E marketer released finding today that state newspaper advertising revenues declined 16.4% in 2008 “The current economic situation is making things tough across all media, but newspaper revenues are falling more than in any other major medium,” says Carol Krol, eMarketer senior analyst.
The “State of the News Media” is a compendium of 2008 studies looking at every aspect of news media, including advertising. The reports identify several trouble areas for newspaper, the major issue being that people (especially young people) read their news online these days.
Craig’s List is hurting newspapers by eating into their classified advertising revenues, and online websites are replacing display advertising.
The troubled auto industry was once a significant source of advertising revenue for newspapers, as well. And in 2007, Macy’s decreased its newspaper advertising by nearly 25%.
Two notable businesses that increased their advertising are Sprint and Verizon.

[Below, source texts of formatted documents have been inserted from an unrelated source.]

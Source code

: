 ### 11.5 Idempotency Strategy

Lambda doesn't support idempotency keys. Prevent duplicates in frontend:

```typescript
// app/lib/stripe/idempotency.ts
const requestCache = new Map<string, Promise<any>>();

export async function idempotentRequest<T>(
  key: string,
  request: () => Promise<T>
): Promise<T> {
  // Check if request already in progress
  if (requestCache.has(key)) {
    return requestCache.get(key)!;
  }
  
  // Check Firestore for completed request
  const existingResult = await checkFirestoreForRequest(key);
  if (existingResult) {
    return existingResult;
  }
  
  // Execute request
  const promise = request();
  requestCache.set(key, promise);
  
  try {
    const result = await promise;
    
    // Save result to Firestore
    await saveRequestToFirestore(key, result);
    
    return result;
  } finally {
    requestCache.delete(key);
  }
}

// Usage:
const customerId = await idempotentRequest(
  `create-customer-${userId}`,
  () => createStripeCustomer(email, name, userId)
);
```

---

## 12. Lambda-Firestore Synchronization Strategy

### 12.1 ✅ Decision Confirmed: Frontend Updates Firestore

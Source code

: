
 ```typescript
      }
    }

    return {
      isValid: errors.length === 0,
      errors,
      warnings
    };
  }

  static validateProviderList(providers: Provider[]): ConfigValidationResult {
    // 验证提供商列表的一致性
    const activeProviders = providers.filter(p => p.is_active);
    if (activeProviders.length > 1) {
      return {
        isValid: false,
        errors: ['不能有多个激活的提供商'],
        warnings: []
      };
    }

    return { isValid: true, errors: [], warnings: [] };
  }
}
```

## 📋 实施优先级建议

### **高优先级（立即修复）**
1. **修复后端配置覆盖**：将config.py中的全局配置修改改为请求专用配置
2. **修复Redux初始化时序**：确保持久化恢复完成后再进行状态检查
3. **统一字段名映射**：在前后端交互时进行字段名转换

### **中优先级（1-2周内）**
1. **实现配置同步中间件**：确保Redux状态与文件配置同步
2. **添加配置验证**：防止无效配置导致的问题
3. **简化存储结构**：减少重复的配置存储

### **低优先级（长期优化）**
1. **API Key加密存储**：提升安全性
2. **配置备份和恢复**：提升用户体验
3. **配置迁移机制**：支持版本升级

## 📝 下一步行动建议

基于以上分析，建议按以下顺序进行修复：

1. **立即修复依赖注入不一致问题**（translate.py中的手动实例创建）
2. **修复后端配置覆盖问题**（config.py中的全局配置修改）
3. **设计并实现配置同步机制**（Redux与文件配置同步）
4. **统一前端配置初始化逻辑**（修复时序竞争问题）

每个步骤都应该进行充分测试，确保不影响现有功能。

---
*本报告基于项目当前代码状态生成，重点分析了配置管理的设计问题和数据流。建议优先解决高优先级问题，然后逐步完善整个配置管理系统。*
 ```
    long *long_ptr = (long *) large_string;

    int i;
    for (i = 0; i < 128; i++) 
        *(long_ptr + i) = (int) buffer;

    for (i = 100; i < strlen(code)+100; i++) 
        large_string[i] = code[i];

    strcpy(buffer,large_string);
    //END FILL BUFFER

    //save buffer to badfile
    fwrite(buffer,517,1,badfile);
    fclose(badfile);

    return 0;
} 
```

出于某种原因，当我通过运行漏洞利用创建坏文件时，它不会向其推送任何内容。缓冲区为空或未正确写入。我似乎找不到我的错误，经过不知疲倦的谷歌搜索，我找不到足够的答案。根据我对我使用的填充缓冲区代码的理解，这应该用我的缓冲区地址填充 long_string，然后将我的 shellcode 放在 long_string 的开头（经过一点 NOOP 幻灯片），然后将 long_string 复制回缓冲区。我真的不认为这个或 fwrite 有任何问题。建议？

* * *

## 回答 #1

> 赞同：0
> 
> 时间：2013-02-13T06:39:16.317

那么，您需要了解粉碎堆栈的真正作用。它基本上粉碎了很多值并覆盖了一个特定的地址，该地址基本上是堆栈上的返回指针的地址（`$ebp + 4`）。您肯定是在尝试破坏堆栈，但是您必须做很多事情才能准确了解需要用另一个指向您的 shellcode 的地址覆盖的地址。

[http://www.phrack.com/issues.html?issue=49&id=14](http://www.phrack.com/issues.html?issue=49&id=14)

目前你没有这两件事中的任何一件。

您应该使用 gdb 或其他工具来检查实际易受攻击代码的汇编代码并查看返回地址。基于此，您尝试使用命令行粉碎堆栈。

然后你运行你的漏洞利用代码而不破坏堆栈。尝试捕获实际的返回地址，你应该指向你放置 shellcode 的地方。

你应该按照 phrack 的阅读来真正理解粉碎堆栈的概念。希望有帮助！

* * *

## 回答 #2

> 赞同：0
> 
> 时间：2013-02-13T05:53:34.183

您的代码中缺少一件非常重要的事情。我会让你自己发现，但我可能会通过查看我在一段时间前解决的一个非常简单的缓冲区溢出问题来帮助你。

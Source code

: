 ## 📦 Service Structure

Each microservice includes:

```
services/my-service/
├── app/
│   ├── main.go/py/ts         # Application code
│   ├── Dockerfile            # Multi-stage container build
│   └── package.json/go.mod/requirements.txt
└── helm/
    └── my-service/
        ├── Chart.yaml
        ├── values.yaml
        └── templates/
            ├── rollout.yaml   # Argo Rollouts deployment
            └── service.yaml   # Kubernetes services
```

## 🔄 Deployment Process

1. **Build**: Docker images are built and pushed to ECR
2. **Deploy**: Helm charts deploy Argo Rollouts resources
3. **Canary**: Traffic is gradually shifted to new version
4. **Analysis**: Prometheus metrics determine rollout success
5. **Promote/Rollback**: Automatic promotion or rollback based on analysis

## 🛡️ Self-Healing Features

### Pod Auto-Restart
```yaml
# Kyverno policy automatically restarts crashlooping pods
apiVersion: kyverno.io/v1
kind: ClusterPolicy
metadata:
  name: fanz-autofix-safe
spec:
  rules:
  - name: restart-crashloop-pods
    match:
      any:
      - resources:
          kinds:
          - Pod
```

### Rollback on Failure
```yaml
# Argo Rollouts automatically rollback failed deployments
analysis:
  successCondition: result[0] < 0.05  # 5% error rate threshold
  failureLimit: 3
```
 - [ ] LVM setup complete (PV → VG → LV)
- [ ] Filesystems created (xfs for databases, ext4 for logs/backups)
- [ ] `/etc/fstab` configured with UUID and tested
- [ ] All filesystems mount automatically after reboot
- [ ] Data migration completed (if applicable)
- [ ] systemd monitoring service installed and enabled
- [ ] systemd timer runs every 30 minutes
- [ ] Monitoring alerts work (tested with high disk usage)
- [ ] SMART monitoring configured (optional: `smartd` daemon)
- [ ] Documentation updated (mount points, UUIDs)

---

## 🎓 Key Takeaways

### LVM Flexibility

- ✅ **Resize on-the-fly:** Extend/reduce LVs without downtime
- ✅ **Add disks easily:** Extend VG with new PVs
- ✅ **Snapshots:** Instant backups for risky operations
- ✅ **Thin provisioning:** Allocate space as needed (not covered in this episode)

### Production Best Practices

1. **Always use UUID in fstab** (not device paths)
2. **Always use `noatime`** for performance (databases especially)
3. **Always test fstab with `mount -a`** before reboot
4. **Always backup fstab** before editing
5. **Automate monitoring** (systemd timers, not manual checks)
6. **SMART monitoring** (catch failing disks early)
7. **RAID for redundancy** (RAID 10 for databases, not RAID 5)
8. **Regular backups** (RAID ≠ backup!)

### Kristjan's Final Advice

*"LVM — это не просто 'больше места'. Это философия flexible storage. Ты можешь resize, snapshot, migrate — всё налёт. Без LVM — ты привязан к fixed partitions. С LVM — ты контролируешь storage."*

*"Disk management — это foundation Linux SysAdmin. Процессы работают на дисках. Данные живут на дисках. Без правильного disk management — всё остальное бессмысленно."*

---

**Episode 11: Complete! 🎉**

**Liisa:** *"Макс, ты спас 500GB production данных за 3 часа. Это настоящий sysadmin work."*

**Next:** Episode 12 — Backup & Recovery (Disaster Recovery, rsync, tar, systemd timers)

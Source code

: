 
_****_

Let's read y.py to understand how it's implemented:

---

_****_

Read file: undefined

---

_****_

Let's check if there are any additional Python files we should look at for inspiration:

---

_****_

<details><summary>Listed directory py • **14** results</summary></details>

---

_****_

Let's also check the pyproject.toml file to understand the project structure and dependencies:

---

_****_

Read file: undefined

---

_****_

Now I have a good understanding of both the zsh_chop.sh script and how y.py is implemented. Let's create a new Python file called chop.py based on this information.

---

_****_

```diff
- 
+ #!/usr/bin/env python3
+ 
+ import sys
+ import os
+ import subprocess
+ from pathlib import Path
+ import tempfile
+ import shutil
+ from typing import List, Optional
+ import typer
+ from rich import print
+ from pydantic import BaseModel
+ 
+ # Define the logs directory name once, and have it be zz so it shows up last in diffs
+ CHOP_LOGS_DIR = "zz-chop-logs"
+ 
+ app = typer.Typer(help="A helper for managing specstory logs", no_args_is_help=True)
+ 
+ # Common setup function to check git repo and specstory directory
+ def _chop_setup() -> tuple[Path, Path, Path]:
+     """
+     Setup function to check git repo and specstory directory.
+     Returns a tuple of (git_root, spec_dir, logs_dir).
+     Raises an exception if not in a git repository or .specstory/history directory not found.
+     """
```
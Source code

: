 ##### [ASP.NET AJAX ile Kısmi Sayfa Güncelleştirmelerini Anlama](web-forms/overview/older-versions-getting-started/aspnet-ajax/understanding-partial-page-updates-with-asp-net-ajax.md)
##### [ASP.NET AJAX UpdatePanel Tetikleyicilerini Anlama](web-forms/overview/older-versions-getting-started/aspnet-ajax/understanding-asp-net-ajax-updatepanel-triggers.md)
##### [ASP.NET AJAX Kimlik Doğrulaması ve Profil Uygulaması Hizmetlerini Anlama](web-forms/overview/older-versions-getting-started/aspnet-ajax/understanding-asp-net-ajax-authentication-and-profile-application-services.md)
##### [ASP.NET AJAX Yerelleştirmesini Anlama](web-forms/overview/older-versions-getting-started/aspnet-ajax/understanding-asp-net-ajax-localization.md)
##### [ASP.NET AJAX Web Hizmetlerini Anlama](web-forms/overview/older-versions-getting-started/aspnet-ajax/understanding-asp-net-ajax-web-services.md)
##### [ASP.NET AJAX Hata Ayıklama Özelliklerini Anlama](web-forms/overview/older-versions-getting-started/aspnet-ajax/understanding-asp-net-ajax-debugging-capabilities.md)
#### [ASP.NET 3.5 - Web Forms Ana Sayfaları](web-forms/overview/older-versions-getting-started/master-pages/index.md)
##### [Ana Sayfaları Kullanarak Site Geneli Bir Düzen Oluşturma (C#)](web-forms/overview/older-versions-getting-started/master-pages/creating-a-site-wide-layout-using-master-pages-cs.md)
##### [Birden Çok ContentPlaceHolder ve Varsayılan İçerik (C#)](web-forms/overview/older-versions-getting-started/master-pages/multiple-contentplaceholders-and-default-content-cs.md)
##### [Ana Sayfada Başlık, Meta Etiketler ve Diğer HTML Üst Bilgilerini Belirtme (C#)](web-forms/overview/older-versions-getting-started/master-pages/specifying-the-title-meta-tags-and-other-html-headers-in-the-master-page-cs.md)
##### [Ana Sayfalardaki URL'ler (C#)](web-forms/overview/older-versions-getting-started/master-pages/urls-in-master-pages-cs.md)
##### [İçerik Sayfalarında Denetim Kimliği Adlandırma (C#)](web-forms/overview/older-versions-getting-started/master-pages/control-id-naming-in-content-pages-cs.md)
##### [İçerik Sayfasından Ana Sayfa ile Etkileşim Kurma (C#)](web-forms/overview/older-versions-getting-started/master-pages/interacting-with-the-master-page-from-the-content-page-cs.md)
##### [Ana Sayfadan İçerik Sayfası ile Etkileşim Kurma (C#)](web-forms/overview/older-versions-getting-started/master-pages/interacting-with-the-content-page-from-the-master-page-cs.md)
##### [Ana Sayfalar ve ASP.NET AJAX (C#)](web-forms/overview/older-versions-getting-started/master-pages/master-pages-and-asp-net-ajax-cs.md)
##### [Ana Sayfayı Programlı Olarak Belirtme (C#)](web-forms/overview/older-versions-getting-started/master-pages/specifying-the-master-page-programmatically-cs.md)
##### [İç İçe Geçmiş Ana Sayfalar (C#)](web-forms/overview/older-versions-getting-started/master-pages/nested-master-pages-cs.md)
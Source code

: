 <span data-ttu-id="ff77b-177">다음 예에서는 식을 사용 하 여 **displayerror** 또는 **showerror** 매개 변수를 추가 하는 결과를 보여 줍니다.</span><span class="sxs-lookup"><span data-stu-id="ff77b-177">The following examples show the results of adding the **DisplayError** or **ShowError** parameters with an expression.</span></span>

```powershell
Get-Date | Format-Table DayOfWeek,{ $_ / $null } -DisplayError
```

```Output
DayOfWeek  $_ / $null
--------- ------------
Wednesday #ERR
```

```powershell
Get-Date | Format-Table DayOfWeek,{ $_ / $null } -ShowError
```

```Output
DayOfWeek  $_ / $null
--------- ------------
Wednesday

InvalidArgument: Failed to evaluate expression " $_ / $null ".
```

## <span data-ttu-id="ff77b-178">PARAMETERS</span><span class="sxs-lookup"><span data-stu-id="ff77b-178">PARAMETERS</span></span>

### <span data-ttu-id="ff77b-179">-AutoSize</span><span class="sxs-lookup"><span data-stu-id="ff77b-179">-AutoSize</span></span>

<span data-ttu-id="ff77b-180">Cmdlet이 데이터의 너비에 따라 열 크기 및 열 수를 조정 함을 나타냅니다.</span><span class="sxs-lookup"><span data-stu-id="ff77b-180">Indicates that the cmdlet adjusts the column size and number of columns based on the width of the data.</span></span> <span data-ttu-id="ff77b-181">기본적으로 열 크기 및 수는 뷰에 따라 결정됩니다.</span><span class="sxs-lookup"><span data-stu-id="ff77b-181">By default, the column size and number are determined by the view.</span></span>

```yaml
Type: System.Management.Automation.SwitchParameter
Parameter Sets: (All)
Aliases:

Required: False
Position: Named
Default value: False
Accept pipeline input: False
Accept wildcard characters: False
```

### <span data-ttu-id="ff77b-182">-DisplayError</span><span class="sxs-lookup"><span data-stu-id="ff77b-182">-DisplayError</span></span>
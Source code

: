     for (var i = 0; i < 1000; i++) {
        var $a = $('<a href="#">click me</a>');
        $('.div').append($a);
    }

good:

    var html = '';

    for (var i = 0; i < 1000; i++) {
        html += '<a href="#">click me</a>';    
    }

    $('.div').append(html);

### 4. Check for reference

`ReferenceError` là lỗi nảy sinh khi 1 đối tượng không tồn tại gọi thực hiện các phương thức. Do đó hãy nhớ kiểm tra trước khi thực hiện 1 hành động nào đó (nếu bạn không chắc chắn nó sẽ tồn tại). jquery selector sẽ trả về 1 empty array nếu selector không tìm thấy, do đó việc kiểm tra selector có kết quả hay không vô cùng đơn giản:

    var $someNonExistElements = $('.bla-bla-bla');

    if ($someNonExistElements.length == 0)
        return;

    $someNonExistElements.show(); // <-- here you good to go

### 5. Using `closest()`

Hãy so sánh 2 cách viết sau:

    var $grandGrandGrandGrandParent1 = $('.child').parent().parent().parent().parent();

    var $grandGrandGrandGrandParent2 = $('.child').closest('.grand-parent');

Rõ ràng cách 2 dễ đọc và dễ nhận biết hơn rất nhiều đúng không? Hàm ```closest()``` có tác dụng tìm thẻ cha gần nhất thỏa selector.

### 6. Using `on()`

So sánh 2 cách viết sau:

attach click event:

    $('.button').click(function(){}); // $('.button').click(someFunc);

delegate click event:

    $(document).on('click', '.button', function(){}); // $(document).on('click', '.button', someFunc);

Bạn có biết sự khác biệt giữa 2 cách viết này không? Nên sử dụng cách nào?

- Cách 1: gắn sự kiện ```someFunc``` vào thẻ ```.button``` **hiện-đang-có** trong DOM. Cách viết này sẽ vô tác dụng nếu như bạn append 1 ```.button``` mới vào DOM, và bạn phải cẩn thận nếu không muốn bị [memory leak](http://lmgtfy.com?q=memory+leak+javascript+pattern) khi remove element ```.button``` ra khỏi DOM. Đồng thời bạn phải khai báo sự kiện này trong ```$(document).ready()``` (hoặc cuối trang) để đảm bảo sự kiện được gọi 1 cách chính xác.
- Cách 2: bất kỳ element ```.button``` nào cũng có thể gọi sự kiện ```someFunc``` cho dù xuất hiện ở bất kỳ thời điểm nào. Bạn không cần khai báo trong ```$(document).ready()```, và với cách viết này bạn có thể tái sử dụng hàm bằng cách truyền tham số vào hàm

What does this mean for small businesses and people interested in public relations? First of all, slowing revenues means editorial staff cuts at newspapers. Newspapers are turning to wire sources and freelance writers for content. So pitching a story is more challenging now than ever. It also means that newspapers are hiring younger staffers, with less knowledge about the community and their subject. Reporters cover may cover several beats, instead of just one. And most journalists report being under tremendous pressure to produce many stories for both online and print purposes. The end result is that readers may read less in-depth coverage of stories, and more mistakes. And, more than ever, reporters may rely on publicists to fact-check and provide background information for content.
It also means, while newspaper advertising is still quite expensive, that it advertisers are in a better position to negotiate deals and placement for display ads.